Absolutely Not Ajvar

"I had for breakfast more paprika, and (...) egg-plant stuffed with forcemeat, a very excellent dish"
Dracula, Abraham Stoker

The journey of Jonatan Harker starts innocently, with his observations on the culture of the Carpathian mountains. These observations are perforce superficial, and probably only incidentally accurate, but when he writes about food, he writes the truth. I did not make stuffed eggplant, because I don't much like eggplant, but stuffed peppers are almost the same dish, and paprika means exactly that - bell peppers. The word is used in English to describe the spice made from dried and powdered bell pepper (capsicum annuum - do not confuse with actual pepper, piper nigrum and family). This spice is a staple in seasoning Hungarian, Serbian and other Balkan dishes, and the bell pepper itself is a popular ingredient thereof.

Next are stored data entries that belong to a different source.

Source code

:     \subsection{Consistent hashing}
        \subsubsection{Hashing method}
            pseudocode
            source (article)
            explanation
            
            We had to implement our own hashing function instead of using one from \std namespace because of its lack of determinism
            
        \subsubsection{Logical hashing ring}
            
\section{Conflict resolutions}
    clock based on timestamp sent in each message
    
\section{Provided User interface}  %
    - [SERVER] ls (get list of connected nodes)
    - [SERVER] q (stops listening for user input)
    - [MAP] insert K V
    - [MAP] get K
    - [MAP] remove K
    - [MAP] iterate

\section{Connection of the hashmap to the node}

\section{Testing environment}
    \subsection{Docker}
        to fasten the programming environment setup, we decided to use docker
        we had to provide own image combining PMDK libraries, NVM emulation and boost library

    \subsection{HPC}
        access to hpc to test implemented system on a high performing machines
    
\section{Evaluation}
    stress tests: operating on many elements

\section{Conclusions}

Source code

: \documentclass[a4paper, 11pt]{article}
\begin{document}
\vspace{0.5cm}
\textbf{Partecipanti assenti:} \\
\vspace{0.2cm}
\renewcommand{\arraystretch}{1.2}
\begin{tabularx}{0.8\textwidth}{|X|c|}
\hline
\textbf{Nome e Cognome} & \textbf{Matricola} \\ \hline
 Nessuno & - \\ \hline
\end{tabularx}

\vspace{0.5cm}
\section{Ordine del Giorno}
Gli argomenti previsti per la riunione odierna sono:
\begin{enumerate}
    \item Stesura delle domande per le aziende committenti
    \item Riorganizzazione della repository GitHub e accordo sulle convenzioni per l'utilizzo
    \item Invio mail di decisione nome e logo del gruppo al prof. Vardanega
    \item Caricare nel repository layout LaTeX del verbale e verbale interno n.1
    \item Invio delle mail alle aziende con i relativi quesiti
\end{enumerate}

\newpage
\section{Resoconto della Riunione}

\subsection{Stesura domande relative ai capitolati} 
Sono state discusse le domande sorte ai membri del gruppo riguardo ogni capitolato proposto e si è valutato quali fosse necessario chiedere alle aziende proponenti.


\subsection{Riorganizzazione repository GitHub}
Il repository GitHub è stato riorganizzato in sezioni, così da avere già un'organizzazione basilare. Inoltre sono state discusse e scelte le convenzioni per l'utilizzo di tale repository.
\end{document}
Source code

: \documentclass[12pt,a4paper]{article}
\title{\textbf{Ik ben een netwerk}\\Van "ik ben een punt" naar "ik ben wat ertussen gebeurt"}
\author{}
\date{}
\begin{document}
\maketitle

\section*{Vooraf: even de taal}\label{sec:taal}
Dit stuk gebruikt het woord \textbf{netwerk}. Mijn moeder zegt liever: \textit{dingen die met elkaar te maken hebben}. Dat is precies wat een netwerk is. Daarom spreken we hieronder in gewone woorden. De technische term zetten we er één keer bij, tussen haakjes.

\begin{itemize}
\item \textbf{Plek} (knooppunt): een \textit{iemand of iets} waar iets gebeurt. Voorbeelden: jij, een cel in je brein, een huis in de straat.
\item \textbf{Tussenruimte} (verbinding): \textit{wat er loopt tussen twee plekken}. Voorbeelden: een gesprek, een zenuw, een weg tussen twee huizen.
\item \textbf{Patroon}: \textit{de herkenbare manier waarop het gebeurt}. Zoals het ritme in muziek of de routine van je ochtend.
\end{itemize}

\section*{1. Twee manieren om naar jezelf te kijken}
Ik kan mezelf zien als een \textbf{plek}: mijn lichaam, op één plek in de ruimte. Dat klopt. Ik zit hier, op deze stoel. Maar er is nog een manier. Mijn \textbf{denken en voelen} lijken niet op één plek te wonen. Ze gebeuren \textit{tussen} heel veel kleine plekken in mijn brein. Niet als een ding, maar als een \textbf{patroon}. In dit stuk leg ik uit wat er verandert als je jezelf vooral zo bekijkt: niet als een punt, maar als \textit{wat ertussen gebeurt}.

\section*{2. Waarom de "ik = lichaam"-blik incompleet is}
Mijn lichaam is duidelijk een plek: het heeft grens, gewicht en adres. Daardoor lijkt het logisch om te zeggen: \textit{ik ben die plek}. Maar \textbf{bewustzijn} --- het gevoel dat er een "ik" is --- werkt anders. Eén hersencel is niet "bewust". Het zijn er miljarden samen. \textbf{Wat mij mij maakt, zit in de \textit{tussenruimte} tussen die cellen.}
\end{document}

The recipe I want to share today is of Serbian origin, and made almost entirely of bell peppers seasoned with paprika (so, peppers) as well as pepper and chili peppers. Get the picture yet? The actual, real thing is called ajvar, made of bell peppers and eggplant that have been roasted and need to be peeled after roasting. For this reason real ajvar is quite expensive and not a lot is made of it - what can be bought is often a cheap knock-off.
Okay, so I make a cheap knock-off too, but it's actually better. Because, while I do not grill the bell peppers like I should, my way actually results in a taste similar to the real thing. I only use peppers, no eggplant, because I don't much like eggplant, but if You want, You can add some. The proportion is 1 part eggplant 2 parts bell peppers.
  • Bell peppers
  • Onion
  • Garlic
  • Hot peppers - chili, jalapeno, what have you. Preferably fresh, but good quality powdered spice will do. The amount depends on how hot you want it.
  • Aromatic herbs: thyme, rosemary, basil, tarragon, summer savory - if you want them. The traditional recipe doesn't call for them much but they will not spoil anything.
  • Vinegar - conversely, the real recipe calls for it, I don't use it. You can either forgo it entirely, substitute lemon juice, or use actual vinegar if you want a more piquant, sour taste. White wine vinegar is the best choice.
  • Olive oil for frying.
Bell peppers frying
It's as simple as these things can be: fry it all on a large pan.
(Note: if you intend to keep this as a preserve, you should start boiling those jars at the same time as you start with the peppers.) 
Still frying. Notice the jars boiling beside.
The two important things here are, first and foremost, to fry the bell peppers until they get brown at least at the edges, thus simulating the traditional grilling/roasting, and to choose what you want to do with onions. As we all know, onions fried till browning have a different taste than onions fried short enough to stay white. The actual ajvar recipe does not call for onions at all, but I add them to make the thing more robust since I'm cheating anyway. I definitely prefer the "glazed" onions in their spicier form, but a lot of Balkan recipes recommend to brown them, so I'll say this is up to You. If You decide to brown the onions, just fry them with the bell peppers, if you don't, add the peppers first and the onions a good deal later. Garlic should also come in later-ish.
When you've browned the peppers enough, and the smell is driving you crazy, shift the whole thing into the tall receptacle, add some water - just enough to let the blender work - and blend it thoroughly. Put it back in the frying pan and cook until you lose the surplus water. If you want to add vinegar, this is the right time. Remember to stir, as the now-puree can easily burn.
Having reached the desired thickness, take the jars out of their pot, put the paste into the hot jars and screw the boiled lids on. Congratulations! You now have a few jars of Absolutely Not Ajvar, great thing to put it on sandwiches, to accompany roasted meat, or anything else you want.
The two flat jars at the front absolutely do not have ajvar (made of green bell peppers) in them.